━━━━━ The records ━━━━━

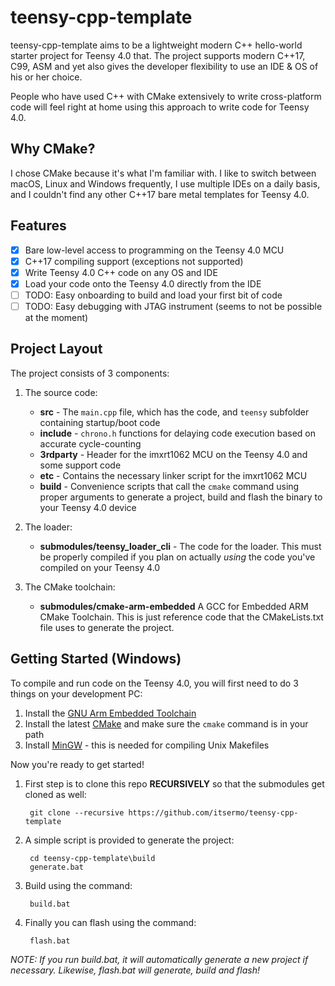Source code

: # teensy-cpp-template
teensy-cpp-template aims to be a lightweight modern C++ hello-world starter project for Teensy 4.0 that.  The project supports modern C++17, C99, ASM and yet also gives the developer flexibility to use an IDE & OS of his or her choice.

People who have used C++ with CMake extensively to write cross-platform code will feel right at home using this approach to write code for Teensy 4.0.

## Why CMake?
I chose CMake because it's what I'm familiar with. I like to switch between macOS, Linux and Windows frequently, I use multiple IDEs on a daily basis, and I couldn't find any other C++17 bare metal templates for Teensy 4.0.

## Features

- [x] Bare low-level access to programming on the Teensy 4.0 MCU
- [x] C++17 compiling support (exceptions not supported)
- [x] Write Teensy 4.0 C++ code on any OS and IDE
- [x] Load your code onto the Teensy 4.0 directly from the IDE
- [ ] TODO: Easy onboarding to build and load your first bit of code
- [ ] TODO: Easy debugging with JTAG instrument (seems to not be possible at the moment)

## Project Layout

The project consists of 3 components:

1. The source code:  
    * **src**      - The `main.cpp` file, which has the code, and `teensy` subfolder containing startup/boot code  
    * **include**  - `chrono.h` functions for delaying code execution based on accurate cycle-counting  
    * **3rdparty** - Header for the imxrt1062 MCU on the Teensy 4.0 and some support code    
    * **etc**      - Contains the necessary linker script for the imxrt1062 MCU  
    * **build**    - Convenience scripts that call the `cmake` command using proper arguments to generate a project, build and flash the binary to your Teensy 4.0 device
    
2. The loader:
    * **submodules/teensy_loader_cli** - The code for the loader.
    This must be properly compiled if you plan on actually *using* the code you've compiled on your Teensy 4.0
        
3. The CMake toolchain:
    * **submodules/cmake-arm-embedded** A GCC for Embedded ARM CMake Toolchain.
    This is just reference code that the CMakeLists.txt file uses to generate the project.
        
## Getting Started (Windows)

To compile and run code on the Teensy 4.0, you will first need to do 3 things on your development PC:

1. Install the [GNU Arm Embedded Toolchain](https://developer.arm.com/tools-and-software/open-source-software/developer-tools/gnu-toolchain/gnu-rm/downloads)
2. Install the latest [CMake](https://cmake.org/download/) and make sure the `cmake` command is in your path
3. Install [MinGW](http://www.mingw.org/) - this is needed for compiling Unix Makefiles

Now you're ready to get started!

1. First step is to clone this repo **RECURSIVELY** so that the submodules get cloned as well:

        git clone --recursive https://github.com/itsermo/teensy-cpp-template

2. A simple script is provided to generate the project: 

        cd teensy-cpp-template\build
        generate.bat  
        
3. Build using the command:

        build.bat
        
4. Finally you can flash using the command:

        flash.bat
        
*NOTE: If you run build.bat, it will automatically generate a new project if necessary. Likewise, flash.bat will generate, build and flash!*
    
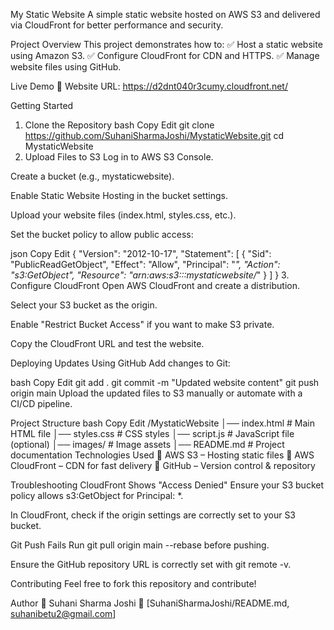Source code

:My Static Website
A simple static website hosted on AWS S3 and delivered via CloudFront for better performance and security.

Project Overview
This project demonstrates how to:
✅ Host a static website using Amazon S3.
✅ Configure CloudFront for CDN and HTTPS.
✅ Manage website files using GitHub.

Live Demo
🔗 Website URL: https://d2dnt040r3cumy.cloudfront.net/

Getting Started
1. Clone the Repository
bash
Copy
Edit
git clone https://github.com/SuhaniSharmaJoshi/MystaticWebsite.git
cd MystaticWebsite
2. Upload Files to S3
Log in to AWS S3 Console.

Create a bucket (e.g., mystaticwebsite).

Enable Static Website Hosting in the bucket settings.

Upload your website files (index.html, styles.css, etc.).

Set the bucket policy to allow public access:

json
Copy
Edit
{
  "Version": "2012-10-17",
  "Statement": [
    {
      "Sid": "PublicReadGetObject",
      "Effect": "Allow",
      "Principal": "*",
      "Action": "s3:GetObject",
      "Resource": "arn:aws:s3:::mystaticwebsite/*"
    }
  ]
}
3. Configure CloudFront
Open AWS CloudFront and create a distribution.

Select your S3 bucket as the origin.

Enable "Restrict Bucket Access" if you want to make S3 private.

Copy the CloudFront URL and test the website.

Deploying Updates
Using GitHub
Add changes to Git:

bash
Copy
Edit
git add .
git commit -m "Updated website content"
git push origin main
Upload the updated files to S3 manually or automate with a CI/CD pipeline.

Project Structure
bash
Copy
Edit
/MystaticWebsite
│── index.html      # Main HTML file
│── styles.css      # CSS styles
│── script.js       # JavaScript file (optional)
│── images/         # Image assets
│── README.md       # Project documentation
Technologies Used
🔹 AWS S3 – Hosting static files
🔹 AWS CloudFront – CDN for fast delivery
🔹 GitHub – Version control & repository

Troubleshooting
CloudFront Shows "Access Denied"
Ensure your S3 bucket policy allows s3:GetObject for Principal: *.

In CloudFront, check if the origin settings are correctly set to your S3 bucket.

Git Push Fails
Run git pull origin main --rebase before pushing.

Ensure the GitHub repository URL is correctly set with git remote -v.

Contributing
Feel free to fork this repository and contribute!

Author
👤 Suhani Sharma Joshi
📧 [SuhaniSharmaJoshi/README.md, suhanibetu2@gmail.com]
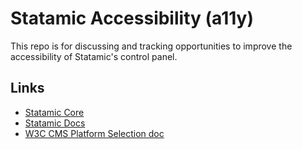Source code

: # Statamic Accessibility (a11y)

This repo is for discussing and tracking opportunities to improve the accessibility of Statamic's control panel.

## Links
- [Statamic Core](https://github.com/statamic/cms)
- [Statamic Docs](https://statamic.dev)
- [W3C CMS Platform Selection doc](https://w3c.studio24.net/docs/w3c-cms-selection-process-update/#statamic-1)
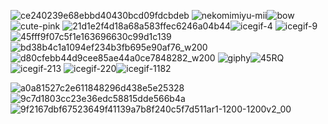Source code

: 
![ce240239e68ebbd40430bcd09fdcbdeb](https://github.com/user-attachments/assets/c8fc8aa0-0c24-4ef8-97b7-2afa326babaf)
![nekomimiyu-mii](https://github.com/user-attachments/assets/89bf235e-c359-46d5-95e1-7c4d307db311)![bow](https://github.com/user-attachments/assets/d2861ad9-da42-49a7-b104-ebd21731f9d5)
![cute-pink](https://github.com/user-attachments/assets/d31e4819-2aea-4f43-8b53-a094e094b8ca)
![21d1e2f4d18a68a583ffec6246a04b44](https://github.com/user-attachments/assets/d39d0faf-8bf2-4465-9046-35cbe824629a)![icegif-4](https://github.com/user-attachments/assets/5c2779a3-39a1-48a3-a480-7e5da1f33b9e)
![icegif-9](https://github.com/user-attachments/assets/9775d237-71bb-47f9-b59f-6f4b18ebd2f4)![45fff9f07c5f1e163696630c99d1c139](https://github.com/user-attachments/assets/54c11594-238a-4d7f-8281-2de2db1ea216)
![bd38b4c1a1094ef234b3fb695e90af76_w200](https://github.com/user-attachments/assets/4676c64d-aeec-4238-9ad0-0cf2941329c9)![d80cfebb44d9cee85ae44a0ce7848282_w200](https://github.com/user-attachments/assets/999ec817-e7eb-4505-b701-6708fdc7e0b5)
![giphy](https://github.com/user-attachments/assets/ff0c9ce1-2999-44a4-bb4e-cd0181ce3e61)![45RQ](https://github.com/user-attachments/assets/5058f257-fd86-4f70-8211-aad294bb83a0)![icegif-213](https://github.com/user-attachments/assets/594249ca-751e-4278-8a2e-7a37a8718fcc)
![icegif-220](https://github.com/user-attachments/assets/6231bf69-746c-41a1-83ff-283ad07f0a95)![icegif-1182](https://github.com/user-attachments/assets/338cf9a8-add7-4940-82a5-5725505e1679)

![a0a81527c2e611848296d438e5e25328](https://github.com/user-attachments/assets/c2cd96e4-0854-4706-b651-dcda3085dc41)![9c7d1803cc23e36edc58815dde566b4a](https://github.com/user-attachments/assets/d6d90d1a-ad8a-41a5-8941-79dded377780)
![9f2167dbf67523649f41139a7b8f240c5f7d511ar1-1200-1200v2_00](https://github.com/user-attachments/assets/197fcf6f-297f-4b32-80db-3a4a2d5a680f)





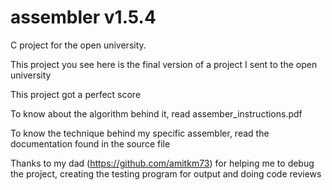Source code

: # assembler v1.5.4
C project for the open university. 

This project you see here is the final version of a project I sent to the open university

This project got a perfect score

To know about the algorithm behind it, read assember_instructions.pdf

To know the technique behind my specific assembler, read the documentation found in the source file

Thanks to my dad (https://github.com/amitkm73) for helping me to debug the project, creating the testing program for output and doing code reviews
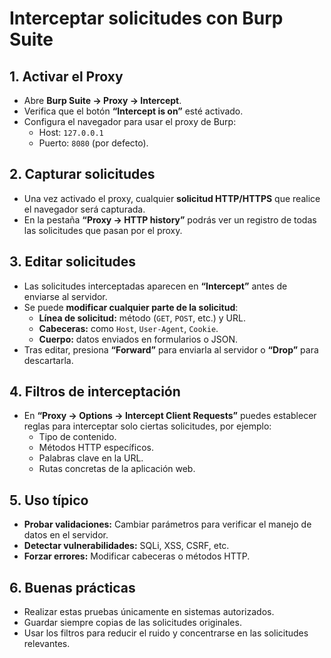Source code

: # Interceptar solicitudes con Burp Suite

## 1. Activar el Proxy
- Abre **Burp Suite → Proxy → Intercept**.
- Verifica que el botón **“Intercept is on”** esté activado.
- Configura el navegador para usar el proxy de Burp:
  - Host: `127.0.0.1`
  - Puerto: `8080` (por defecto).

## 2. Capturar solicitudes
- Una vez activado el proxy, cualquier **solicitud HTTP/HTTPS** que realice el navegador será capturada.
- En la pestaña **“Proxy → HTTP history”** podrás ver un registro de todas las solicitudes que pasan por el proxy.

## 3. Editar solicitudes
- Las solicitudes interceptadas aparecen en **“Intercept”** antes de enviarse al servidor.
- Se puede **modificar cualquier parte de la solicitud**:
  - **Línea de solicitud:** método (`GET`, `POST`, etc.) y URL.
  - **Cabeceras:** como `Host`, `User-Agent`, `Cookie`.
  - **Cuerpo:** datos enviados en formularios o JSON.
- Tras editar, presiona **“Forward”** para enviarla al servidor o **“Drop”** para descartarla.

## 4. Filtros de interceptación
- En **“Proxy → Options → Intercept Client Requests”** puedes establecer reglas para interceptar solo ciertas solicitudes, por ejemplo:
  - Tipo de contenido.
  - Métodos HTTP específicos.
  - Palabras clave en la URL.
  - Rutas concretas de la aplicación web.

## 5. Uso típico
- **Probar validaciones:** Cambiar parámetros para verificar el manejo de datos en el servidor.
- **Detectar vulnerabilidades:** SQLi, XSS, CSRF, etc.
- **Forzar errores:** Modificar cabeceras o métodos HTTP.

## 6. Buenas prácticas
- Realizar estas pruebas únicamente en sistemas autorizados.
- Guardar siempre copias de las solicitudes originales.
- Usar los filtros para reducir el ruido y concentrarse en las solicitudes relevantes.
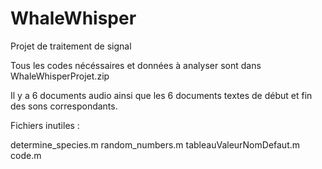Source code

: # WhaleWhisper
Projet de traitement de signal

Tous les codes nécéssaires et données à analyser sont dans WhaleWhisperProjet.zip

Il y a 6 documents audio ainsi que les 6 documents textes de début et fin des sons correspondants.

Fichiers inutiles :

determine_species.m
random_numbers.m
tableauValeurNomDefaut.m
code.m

━━━━━
━━━━━ The records ━━━━━

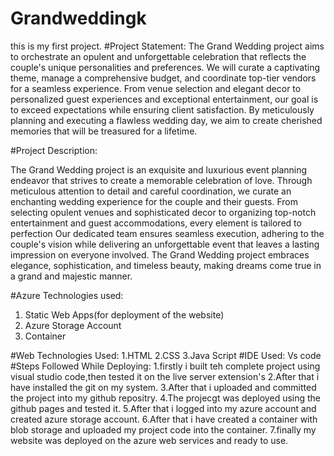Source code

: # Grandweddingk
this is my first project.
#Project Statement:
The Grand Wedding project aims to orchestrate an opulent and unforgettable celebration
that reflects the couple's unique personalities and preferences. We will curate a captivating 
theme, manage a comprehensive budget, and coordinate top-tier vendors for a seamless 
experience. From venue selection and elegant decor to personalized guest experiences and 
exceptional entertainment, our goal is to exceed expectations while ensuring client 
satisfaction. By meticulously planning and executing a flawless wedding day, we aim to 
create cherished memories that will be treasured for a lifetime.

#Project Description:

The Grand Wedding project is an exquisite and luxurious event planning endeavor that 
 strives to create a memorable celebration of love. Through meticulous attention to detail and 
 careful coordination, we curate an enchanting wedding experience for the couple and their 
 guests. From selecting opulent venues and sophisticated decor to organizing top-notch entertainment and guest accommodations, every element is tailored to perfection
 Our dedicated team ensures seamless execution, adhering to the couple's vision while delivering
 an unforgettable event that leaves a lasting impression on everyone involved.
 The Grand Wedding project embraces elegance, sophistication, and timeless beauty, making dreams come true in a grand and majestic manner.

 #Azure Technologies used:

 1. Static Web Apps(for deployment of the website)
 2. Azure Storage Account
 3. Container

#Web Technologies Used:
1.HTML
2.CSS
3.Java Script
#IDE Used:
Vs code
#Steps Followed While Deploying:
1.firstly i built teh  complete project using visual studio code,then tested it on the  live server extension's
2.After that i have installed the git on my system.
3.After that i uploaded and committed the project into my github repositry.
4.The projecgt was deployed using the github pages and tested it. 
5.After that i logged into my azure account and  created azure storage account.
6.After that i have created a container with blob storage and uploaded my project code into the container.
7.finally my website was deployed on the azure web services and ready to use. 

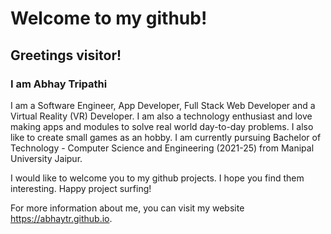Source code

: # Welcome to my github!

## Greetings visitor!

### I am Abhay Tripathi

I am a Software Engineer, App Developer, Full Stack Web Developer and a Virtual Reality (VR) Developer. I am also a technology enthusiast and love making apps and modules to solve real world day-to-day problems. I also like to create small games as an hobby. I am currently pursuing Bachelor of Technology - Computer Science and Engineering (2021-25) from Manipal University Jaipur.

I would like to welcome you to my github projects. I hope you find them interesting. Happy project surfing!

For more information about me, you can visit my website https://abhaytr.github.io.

━━━━━
━━━━━ The records ━━━━━

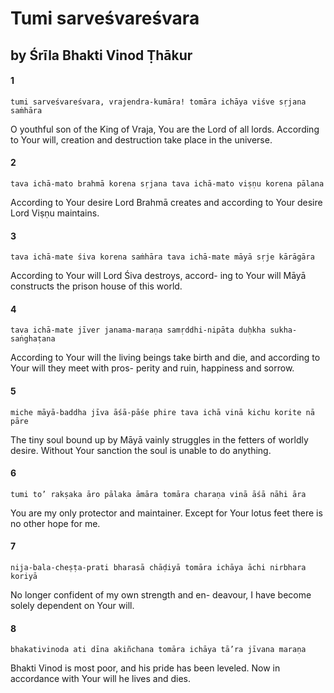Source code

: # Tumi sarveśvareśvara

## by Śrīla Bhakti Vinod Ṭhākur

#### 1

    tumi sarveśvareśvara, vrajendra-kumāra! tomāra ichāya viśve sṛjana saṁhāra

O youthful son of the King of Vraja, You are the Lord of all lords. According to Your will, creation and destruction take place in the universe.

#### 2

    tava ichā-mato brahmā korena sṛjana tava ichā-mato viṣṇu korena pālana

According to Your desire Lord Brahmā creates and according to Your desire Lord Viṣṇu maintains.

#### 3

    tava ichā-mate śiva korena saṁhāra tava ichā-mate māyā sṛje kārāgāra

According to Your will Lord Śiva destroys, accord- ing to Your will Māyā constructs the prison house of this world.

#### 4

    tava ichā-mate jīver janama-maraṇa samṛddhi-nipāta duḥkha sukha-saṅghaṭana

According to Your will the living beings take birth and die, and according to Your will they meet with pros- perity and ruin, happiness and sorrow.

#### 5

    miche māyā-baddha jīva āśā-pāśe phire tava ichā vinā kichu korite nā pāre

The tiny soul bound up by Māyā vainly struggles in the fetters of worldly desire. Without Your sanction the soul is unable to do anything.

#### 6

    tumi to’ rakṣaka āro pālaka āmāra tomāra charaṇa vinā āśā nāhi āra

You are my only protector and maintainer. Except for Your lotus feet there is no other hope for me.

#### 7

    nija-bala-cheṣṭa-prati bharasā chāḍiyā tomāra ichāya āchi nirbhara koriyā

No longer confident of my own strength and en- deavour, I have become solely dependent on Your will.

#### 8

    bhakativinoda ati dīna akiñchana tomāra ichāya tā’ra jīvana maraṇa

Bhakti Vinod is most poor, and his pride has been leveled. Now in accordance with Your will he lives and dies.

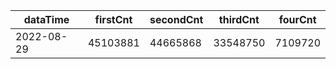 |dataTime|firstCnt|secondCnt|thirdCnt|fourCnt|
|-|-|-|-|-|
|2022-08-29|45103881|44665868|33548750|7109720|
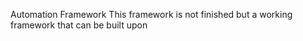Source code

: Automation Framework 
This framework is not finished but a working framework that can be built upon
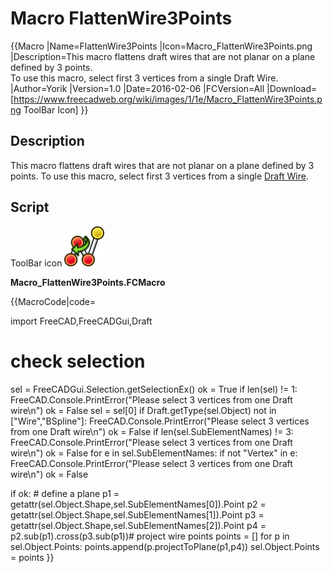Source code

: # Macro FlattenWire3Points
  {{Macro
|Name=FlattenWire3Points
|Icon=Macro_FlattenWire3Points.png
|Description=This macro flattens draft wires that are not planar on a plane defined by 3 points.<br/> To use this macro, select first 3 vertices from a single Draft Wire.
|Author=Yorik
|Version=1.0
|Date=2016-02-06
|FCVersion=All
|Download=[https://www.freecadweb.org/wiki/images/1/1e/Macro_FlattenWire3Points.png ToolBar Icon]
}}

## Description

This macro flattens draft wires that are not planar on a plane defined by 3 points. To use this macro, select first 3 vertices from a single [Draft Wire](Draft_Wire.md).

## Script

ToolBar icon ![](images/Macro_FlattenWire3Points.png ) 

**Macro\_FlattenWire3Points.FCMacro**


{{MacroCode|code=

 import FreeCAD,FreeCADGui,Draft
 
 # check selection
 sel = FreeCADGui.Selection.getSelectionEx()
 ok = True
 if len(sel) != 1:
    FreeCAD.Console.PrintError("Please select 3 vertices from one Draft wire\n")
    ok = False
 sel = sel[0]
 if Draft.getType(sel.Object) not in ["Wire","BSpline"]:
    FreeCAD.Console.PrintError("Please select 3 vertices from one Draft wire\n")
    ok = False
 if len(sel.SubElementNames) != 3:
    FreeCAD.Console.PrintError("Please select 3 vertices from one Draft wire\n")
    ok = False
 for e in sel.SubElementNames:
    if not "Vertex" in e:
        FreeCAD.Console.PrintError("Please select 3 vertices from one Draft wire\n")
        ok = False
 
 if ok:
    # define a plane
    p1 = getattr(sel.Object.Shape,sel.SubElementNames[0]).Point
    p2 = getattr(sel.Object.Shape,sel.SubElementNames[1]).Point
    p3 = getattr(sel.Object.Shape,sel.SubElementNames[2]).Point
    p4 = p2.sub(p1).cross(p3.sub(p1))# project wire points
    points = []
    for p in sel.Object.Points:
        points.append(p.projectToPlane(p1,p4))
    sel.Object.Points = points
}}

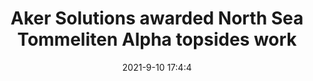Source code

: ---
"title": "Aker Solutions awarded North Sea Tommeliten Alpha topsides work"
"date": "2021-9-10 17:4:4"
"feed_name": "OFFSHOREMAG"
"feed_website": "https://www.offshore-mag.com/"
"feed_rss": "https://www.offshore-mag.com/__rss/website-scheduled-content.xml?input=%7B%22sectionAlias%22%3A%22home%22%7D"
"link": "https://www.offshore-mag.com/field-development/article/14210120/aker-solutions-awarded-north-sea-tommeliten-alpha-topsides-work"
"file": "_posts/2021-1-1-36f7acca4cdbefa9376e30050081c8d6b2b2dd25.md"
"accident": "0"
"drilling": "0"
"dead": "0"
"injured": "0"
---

━━━━━

▶ [The task] Scan the records for lines that hold "Easy", and reproduce each one you find.

▶ [The completed task]
- [ ] TODO: Easy onboarding to build and load your first bit of code
- [ ] TODO: Easy debugging with JTAG instrument (seems to not be possible at the moment)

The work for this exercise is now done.